What Is A Burial Tree?

Most people today will be buried or cremated after they die, but there's no reason that those should be the only two choices. Many cultures have disposed of their dead in different ways and have unique funeral customs. Some hang their deceased loved ones from cliffsides; others mummify them; a few still eat them. In Tibet, the old Buddhist custom has the dead butchered and left on mountaintops, to be eaten by vultures — a practice known as sky burial (per Anthropological Perspectives on Death). 

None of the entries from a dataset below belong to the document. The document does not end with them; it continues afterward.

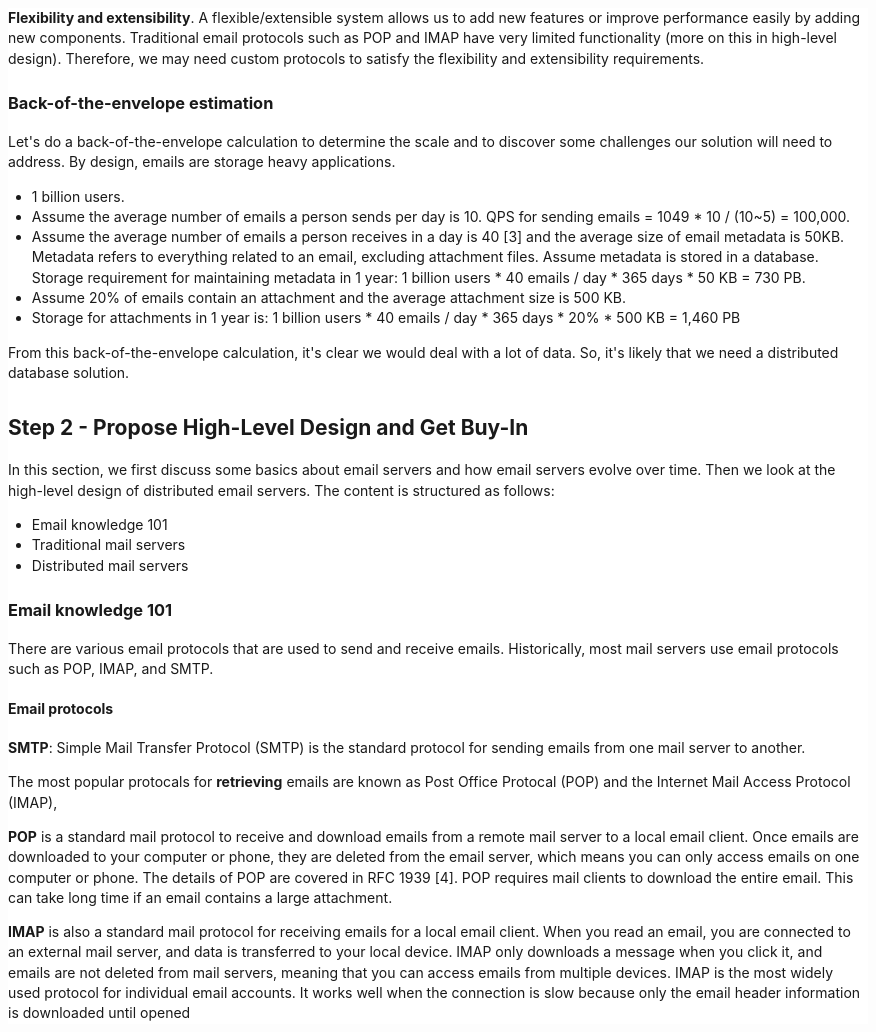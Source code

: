 **Flexibility and extensibility**. A flexible/extensible system allows us to add new features or improve performance easily by adding new components. Traditional email protocols such as POP and IMAP have very limited functionality (more on this in high-level design). Therefore, we may need custom protocols to satisfy the flexibility and extensibility requirements.

### Back-of-the-envelope estimation

Let's do a back-of-the-envelope calculation to determine the scale and to discover some challenges our solution will need to address. By design, emails are storage heavy applications.
- 1 billion users.
- Assume the average number of emails a person sends per day is 10. QPS for sending emails = 1049 * 10 / (10~5) = 100,000.
- Assume the average number of emails a person receives in a day is 40 [3] and the average size of email metadata is 50KB. Metadata refers to everything related to an email, excluding attachment files. Assume metadata is stored in a database. Storage requirement for maintaining metadata in 1 year: 1 billion
users * 40 emails / day * 365 days * 50 KB = 730 PB.
- Assume 20% of emails contain an attachment and the average attachment size is 500 KB.
- Storage for attachments in 1 year is: 1 billion users * 40 emails / day * 365 days * 20% * 500 KB = 1,460 PB

From this back-of-the-envelope calculation, it's clear we would deal with a lot of data. So, it's likely that we need a distributed database solution.

## Step 2 - Propose High-Level Design and Get Buy-In

In this section, we first discuss some basics about email servers and how email servers evolve over time. Then we look at the high-level design of distributed email servers. The content is structured as follows:
- Email knowledge 101
- Traditional mail servers
- Distributed mail servers

### Email knowledge 101

There are various email protocols that are used to send and receive emails. Historically, most mail servers use email protocols such as POP, IMAP, and SMTP.

#### Email protocols

**SMTP**: Simple Mail Transfer Protocol (SMTP) is the standard protocol for sending emails from one mail server to another.

The most popular protocals for **retrieving** emails are known as Post Office Protocal (POP) and the Internet Mail Access Protocol (IMAP),

**POP** is a standard mail protocol to receive and download emails from a remote mail server to a local email client. Once emails are downloaded to your computer or phone, they are deleted from the email server, which means you can only access emails on one computer or phone. The details of POP are covered in RFC 1939 [4]. POP requires mail clients to download the entire email. This can take long time if an email contains a large attachment.

**IMAP** is also a standard mail protocol for receiving emails for a local email client. When you read an email, you are connected to an external mail server, and data is transferred to your local device. IMAP only downloads a message when you click it, and emails are not deleted from mail servers, meaning that you can access emails from multiple devices. IMAP is the most widely used protocol for individual email accounts. It works well when the connection is slow because only the email header information is downloaded until opened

Similar to sky burial is tree burial, practiced in Bali by the Bali Aga people, in India by the Naga, certain Australian Aboriginal nations, and, formerly, by the peoples of the American Great plains, particularly the Sioux tribes (via Britannica). Like sky burial, tree burial consists of a cadaver left in a tree or on a manmade scaffold (often of birch or cottonwood), resembling a tree. Unlike sky burial, or its somber Zoroastrian equivalent, tree burial is not a way of feeding the dead to wild animals. The body must remain whole, for up to a year; the family of the deceased may bring it food or other gifts.

The body left in full sight

A 1927 monograph by the Smithsonian Institute's Bureau of American Ethnology describes the variations of tree burial practiced on and near the Great Plains. The Cheyenne would sew up the deceased in a buckskin, along with a number of his personal belongings, like his tobacco pipe or his ax. The bundled body would be slung on a high scaffold. The dead man's best horse might be shot directly under the body as well. Curiously, the Cheyenne were wary of ghosts and would avoid the grave.

Another Smithsonian document describes Chippewa tree burial at length. Warriors buried this way would be carefully dressed and coiffed, with a feather tied into their hair for each scalp the dead man had taken in battle. After a two-day vigil, the body would be closed in a chest, and the chest hoisted onto a wooden scaffold, where the bereaved family would visit and bring food for a year. The same source notes that in Michigan, an animal pelt often stood in for the chest.

Tree burial on the Great Plains began dying out in the late 1800s. As the Plains Indians adopted Christianity, they began burying their dead in the Western-style.